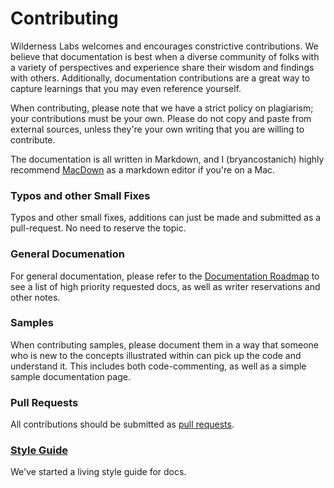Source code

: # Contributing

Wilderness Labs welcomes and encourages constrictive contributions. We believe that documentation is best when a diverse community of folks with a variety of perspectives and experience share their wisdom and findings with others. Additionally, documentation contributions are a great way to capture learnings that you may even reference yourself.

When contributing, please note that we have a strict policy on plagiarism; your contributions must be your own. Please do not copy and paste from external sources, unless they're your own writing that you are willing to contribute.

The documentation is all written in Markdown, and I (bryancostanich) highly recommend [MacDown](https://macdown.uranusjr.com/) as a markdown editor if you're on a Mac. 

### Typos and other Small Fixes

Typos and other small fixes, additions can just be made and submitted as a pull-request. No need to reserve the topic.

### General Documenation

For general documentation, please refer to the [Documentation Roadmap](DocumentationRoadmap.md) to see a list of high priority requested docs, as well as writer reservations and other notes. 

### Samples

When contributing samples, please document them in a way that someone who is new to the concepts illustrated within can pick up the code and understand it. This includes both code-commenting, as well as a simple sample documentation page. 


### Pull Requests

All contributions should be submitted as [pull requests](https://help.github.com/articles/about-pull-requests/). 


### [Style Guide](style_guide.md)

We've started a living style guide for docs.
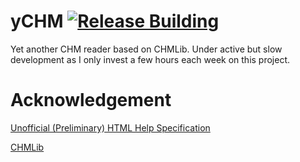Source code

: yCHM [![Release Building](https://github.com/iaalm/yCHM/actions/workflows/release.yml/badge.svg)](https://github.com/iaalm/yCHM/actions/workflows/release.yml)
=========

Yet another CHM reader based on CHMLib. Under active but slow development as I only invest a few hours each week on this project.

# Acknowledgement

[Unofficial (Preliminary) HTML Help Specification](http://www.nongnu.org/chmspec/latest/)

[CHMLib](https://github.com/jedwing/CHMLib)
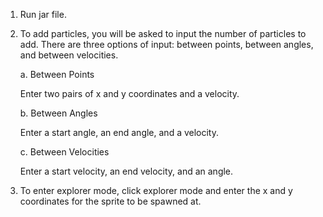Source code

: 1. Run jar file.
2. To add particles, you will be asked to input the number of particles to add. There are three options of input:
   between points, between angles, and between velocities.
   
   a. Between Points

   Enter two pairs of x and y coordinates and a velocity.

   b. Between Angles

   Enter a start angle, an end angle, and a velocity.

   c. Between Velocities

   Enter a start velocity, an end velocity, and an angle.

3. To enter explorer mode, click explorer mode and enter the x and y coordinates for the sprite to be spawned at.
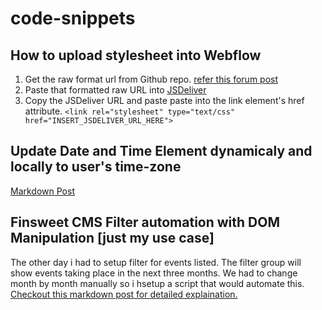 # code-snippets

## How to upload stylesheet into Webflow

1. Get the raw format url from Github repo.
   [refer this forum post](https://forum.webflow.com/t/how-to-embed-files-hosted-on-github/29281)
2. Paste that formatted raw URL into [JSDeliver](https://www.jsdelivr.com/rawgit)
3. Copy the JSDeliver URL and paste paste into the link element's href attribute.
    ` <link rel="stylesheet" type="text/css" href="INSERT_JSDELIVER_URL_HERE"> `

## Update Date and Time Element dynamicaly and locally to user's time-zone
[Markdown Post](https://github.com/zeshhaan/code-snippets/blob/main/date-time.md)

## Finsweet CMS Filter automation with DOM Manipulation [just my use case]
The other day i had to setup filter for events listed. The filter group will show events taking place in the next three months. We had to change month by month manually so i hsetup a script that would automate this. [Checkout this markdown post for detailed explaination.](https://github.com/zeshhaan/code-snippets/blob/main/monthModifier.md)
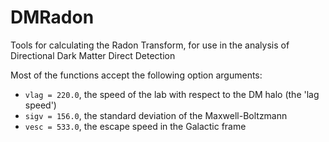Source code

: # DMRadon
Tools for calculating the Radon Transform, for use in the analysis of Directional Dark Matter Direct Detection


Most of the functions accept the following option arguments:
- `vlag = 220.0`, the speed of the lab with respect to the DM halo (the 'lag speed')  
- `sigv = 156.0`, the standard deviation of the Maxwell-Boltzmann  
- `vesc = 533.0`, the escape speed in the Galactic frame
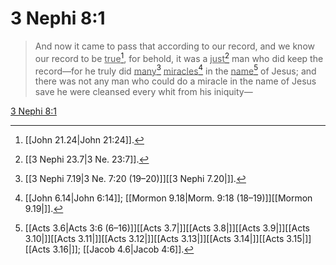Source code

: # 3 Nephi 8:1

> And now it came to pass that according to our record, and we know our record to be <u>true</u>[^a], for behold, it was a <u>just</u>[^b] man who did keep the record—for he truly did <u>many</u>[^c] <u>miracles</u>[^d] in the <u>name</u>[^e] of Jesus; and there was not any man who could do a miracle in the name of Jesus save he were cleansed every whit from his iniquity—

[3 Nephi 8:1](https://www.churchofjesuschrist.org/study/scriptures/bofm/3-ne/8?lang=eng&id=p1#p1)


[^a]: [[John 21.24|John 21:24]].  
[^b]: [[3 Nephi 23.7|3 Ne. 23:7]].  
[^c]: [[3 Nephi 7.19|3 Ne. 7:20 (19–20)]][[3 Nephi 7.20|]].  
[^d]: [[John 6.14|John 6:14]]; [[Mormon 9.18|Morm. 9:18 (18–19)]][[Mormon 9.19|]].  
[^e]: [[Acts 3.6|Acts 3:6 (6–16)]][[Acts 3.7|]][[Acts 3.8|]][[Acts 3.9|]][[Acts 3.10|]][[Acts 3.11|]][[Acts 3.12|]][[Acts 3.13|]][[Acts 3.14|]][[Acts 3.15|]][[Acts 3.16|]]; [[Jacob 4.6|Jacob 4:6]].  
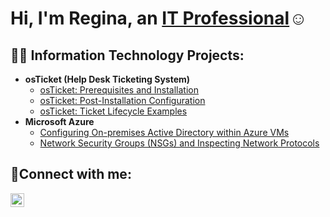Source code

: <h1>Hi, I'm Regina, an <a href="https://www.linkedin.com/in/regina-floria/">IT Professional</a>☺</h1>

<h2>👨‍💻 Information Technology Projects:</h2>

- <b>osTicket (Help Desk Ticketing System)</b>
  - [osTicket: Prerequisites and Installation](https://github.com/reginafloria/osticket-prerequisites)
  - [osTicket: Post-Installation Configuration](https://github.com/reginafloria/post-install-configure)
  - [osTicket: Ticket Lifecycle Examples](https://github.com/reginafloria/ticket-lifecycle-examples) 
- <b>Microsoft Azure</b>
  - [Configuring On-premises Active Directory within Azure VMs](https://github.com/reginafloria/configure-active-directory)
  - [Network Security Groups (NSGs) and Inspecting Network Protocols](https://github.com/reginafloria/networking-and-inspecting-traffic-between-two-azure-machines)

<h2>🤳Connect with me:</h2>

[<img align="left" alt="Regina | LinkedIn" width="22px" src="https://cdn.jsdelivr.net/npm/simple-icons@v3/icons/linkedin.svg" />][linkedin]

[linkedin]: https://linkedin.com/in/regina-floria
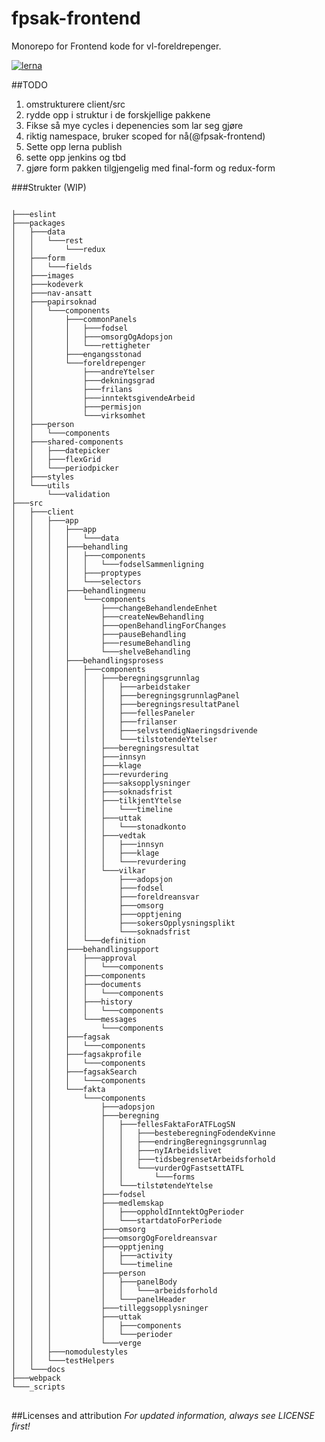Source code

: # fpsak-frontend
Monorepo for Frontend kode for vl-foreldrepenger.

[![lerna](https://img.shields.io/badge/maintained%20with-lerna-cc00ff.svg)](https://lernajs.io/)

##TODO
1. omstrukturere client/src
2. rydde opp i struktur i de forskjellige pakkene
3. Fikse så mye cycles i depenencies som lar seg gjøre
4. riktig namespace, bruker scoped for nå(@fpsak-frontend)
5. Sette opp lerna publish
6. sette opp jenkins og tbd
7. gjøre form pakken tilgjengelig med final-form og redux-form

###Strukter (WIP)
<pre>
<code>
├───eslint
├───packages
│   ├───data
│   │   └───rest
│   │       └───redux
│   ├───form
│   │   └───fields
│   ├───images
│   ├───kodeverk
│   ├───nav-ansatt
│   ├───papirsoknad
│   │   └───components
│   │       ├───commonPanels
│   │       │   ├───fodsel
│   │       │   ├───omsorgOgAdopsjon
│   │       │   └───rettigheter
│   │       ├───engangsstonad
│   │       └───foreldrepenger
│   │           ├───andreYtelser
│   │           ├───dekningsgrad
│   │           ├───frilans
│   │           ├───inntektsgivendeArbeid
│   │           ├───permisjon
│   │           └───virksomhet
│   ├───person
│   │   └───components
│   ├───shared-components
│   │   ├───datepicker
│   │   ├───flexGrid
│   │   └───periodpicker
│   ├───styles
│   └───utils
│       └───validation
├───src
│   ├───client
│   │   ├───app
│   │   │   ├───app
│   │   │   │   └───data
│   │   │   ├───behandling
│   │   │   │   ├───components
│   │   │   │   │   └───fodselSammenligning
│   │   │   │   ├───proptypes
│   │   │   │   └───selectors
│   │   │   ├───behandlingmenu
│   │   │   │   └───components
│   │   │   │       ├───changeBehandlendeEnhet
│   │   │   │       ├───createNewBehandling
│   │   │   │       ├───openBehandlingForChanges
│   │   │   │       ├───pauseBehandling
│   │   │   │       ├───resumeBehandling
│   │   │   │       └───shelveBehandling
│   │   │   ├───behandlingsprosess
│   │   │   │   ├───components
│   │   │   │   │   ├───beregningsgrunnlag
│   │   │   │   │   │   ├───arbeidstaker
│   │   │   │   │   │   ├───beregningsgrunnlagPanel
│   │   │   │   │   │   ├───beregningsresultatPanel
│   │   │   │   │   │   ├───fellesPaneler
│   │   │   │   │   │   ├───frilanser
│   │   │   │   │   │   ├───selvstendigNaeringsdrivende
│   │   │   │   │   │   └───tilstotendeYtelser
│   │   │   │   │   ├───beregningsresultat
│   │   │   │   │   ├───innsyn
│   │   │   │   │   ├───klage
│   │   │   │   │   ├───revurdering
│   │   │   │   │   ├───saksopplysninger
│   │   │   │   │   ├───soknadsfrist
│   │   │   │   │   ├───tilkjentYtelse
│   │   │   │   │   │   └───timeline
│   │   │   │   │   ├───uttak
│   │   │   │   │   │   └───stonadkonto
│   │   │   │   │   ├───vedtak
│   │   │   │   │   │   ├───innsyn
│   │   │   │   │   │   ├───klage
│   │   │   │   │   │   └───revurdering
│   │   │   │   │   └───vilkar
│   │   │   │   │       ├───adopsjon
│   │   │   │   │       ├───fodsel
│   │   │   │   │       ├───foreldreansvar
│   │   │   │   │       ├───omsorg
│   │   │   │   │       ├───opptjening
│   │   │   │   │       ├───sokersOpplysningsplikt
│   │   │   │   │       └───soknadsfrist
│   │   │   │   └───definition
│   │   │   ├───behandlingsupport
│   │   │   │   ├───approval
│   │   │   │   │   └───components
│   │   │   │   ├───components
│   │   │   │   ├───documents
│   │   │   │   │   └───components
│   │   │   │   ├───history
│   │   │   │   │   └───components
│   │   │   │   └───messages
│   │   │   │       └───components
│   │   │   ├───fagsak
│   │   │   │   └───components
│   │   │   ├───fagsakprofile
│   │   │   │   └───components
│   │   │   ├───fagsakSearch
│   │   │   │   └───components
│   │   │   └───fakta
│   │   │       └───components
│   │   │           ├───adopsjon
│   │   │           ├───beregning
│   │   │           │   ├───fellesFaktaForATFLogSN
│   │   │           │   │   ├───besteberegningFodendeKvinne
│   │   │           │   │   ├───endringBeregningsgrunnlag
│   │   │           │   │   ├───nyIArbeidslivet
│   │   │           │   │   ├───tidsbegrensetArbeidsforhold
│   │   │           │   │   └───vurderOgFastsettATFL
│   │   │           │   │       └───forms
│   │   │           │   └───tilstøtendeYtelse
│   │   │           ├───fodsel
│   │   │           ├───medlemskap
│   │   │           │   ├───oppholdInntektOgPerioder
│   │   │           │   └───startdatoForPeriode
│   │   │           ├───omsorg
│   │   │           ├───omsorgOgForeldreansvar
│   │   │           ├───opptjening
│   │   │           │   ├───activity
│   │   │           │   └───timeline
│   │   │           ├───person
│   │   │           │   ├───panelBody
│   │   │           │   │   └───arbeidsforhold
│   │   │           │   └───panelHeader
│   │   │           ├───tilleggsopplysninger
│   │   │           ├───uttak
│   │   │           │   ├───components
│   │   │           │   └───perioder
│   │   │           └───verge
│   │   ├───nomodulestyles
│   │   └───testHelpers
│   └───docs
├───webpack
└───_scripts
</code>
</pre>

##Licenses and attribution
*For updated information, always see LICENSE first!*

WORK INSTRUCTIONS: Read the entries above and find each line holding the word "redux". Copy it out.

SOLVED PROBLEM:
7. gjøre form pakken tilgjengelig med final-form og redux-form
│   │       └───redux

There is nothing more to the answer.